When you build your configuration file, you will specify the patterns used to replace sensitive data with similar but meaningless values. pgEdge Anonymizer includes a number of built-in anonymization patterns and can use a combination of pre-defined patterns and user-defined patterns when processing a file. Custom patterns can either reference built-in generators or define format-based patterns that generate data based on format strings.

Referencing Custom Patterns

After creating and saving custom patterns in a file, provide a reference to that file in your configuration file (with the patterns property):

patterns:
  user_path: ./custom-patterns.yaml

Or, on the command line when you invoke pgedge-anonymizer:

pgedge-anonymizer run --config config.yaml --patterns custom-patterns.yaml

Then, use your custom patterns in the columns property of your configuration file:

columns:
  - column: public.employees.employee_id
    pattern: EMPLOYEE_ID

Warning

Custom pattern names must not conflict with built-in patterns unless you set disable_defaults: true in your configuration.

Pattern File Format

Within your custom pattern file, you need to define and describe any custom patterns that Anonymizer will use when replacing the data. For example, you might use the following pattern to define the shape of your account identifier column:

  - name: ACCOUNT_ID
    format: "%010d"
    type: number
    min: 1000000000
    max: 9999999999
    note: 10-digit account ID

The format: "%010d" property instructs Anonymizer to replace the account number with a 10 digit integer value. Descriptions of the formats and examples follow below, and in the examples folder of the GitHub repo.

Format-Based Patterns

Format-based patterns allow you to define custom data formats using format codes. This is useful when you need to generate data in a specific format that isn't covered by the built-in patterns.

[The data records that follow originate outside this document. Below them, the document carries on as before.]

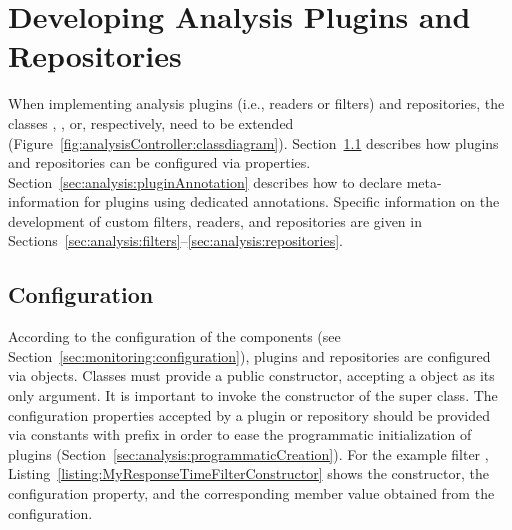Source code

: \section{Developing Analysis Plugins and Repositories}\label{sec:analysis:plugins}

When implementing analysis plugins (i.e., readers or filters) and repositories, %
the classes , , or, %
respectively,  need to be extended %
(Figure~\ref{fig:analysisController:classdiagram}). %
Section~\ref{sec:analysis:configuration} describes how plugins and repositories %
can be configured via properties. %
Section~\ref{sec:analysis:pluginAnnotation} %
describes how to declare meta-information for plugins using %
dedicated annotations. %
Specific information on the development of custom filters, readers, and repositories %
are given in Sections~\ref{sec:analysis:filters}--\ref{sec:analysis:repositories}. %


\subsection{Configuration}\label{sec:analysis:configuration}

\noindent According to the %
configuration of the \KiekerMonitoringPart{} components (see Section~\ref{sec:monitoring:configuration}), 
plugins and repositories are configured via  objects. Classes must %
provide a public constructor, accepting a  object as %
its only argument. It is important to invoke the constructor of the super class. %
The configuration properties accepted by a plugin or repository should be provided via  %
constants with prefix  in order to ease the %
programmatic initialization of plugins (Section~\ref{sec:analysis:programmaticCreation}). %
For the example filter ,
Listing~\ref{listing:MyResponseTimeFilterConstructor} shows the constructor, 
the configuration property, and the corresponding member value obtained from the %
configuration.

There are three types of format patterns:

  • date - Uses strftime format codes for date/time generation
  • number - Uses printf format codes for number generation
  • mask - Uses character placeholders for pattern-based generation

Date Format Patterns

Date patterns use strftime-style format codes:

Code Description Example
%Y 4-digit year 2024
%y 2-digit year 24
%m 2-digit month 03
%d 2-digit day 15
%H 24-hour hour 14
%I 12-hour hour 02
%M Minute 30
%S Second 45
%B Full month name January
%b Abbreviated month Jan
%A Full weekday Monday
%a Abbreviated weekday Mon
%p AM/PM PM
%P am/pm pm

Example date format patterns:

patterns:
  - name: DATE_US_FORMAT
    format: "%m/%d/%Y"
    type: date
    note: US-style date (MM/DD/YYYY)

  - name: DATE_ISO
    format: "%Y-%m-%d"
    type: date
    min_year: 1990
    max_year: 2024
    note: ISO date with year range

  - name: DATETIME_FULL
    format: "%Y-%m-%d %H:%M:%S"
    type: date
    note: Full datetime

  - name: DATE_LONG
    format: "%B %d, %Y"
    type: date
    note: Long format (January 15, 2024)

Number Format Patterns

Number patterns use printf-style format codes:

Code Description Example
%d Decimal integer 123
%08d Zero-padded to 8 digits 00000123
%5d Space-padded to 5 digits 123

Example number format patterns:

patterns:
  - name: ORDER_NUMBER
    format: "ORD-%08d"
    type: number
    min: 1
    max: 99999999
    note: Order number (ORD-00000001)

  - name: INVOICE_NUMBER
    format: "INV-%06d"
    type: number
    min: 100000
    max: 999999
    note: Invoice number (INV-100000)

  - name: ACCOUNT_ID
    format: "%010d"
    type: number
    min: 1000000000
    max: 9999999999
    note: 10-digit account ID

Mask Format Patterns

Mask patterns use character placeholders:

Placeholder Description Example Output
# or 9 Random digit (0-9) 5
A Uppercase letter (A-Z) K
a Lowercase letter (a-z) k
X Uppercase alphanumeric K or 5
x Lowercase alphanumeric k or 5
* Any character K, k, or 5
\ Escape next character (literal)

Example mask format patterns:

patterns:
  - name: PRODUCT_SKU
    format: "SKU-AA-####"
    type: mask
    note: Product SKU (SKU-AB-1234)

  - name: LICENSE_PLATE
    format: "AAA-####"
    type: mask
    note: License plate (ABC-1234)

  - name: EMPLOYEE_ID
    format: "EMP-AAA-###"
    type: mask
    note: Employee ID (EMP-ABC-123)

  - name: SERIAL_NUMBER
    format: "SN\\-AAAA\\-####\\-XX"
    type: mask
    note: Serial number with escaped hyphens

Auto-Detecting the Type Field

The type field is optional. If omitted, the type is auto-detected based on the format string:

  • Formats containing strftime codes (%Y, %m, etc.) are detected as date
  • Formats containing printf codes (%d, %08d, etc.) are detected as number
  • All other formats are treated as mask
patterns:
  - name: AUTO_DATE
    format: "%Y-%m-%d"
    note: Auto-detected as date type

  - name: AUTO_NUMBER
    format: "%05d"
    min: 1
    max: 99999
    note: Auto-detected as number type

  - name: AUTO_MASK
    format: "##-AAA-##"
    note: Auto-detected as mask type